- WHAT THE TASK ASKS -
Scan the material for the word "actuel", then return every line where it appears.

- INFORMATION SHOWN -
*** Block opens ***
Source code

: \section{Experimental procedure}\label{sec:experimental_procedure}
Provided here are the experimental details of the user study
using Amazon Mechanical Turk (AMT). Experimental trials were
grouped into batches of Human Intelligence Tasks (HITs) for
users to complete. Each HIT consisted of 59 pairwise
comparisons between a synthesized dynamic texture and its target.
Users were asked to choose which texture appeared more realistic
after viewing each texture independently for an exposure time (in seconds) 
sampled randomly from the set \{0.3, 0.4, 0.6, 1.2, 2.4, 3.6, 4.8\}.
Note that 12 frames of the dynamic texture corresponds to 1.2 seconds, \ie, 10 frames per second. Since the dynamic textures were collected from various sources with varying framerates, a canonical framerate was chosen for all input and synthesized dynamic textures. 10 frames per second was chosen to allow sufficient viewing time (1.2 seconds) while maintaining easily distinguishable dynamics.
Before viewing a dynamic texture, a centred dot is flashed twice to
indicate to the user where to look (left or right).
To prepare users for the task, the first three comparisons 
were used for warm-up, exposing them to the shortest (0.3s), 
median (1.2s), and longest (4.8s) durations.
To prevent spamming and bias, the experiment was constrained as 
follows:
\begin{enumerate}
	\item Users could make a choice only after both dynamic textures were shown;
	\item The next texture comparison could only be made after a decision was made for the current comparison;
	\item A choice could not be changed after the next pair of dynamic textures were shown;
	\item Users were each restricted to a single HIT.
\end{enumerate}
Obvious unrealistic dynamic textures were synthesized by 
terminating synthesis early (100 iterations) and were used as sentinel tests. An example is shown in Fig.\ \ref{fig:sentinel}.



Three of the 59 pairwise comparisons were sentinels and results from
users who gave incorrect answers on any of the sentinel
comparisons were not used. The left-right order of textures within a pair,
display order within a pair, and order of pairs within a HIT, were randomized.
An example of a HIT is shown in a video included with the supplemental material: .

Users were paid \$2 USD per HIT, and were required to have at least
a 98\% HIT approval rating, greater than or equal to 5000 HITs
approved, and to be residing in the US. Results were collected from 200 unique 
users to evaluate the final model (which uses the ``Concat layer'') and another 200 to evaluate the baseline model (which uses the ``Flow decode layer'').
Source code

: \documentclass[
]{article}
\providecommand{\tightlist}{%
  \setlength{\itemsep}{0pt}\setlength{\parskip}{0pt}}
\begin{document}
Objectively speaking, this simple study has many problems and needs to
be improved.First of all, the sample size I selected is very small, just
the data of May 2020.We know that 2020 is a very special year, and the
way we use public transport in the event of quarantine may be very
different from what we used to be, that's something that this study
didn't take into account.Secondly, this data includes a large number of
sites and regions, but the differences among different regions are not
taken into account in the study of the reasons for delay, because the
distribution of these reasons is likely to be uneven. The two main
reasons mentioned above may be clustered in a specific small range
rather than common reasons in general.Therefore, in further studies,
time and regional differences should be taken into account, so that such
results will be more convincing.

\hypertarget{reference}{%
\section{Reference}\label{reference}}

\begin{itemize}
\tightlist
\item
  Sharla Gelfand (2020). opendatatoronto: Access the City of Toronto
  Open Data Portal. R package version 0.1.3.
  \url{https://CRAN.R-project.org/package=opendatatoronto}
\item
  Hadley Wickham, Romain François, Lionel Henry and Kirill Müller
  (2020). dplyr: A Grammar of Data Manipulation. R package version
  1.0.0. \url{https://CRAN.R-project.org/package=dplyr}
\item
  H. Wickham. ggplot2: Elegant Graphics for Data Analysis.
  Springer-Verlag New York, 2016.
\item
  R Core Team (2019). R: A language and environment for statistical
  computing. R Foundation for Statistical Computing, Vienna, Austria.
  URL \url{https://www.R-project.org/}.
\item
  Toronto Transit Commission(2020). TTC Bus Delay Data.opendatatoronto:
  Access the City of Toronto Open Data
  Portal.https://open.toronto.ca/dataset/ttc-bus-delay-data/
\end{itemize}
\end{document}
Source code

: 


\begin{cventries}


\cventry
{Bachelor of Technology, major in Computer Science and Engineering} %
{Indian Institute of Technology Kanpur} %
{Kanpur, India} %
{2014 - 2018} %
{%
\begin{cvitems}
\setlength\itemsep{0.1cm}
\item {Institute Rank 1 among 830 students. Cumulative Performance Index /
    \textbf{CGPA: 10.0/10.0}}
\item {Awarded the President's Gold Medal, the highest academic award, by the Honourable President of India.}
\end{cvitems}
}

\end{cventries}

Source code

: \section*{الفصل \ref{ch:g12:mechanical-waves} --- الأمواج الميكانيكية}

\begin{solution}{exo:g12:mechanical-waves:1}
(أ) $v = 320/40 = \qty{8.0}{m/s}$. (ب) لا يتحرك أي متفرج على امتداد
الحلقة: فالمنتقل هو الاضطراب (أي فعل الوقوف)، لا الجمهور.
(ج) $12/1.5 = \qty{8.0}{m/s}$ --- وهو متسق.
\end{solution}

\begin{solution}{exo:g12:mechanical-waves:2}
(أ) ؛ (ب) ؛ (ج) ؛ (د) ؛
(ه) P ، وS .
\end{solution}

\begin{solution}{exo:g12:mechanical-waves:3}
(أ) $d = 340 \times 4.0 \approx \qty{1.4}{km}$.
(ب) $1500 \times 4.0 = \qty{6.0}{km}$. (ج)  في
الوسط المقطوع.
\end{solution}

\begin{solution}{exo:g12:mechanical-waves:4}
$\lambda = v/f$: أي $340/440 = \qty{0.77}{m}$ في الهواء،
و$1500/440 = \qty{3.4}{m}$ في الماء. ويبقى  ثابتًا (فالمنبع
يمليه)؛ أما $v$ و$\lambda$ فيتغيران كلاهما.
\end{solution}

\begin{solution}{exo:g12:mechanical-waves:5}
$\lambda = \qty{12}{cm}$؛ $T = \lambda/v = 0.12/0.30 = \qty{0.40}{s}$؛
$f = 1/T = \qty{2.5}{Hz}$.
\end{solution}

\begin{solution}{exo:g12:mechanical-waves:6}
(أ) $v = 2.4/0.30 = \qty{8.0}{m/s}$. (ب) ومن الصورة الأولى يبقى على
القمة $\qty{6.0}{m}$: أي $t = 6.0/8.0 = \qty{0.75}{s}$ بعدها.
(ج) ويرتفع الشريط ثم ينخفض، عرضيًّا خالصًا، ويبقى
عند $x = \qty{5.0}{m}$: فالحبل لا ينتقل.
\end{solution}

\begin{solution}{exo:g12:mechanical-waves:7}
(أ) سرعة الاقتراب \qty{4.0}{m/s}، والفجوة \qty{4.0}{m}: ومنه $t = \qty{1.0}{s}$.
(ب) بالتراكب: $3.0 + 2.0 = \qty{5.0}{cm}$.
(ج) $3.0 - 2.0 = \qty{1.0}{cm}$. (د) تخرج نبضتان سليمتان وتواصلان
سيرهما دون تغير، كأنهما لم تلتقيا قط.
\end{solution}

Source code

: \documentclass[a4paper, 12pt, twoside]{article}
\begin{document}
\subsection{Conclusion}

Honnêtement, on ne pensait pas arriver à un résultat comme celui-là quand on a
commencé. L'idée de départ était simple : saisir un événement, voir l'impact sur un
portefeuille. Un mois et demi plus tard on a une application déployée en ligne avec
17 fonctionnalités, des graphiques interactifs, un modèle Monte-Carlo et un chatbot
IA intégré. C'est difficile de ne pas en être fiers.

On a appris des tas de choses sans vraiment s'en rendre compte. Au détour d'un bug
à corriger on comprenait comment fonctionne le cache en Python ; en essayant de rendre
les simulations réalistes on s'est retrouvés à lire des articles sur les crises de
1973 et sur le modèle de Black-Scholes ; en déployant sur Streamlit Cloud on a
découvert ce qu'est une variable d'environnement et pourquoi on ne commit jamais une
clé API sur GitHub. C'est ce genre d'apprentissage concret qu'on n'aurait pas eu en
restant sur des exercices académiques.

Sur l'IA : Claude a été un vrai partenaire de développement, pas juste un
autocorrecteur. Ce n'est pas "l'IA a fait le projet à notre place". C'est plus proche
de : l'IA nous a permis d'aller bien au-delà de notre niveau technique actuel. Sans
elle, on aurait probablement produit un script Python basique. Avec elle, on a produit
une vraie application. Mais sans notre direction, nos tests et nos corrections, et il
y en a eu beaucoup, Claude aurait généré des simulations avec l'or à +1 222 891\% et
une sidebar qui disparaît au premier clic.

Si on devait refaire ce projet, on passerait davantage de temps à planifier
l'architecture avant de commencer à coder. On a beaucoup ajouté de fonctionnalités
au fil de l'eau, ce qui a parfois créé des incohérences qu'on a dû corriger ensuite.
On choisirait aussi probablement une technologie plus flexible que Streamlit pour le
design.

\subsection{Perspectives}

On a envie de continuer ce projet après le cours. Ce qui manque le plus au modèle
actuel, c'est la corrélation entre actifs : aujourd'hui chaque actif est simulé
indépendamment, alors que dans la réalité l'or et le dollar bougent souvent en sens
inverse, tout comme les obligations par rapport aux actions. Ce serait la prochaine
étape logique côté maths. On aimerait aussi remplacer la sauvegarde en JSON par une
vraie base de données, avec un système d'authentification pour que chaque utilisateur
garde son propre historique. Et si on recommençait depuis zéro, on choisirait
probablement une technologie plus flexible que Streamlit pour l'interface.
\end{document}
*** Block closes ***
- SOLVED EXERCISE -
de : l'IA nous a permis d'aller bien au-delà de notre niveau technique actuel. Sans
actuel, c'est la corrélation entre actifs : aujourd'hui chaque actif est simulé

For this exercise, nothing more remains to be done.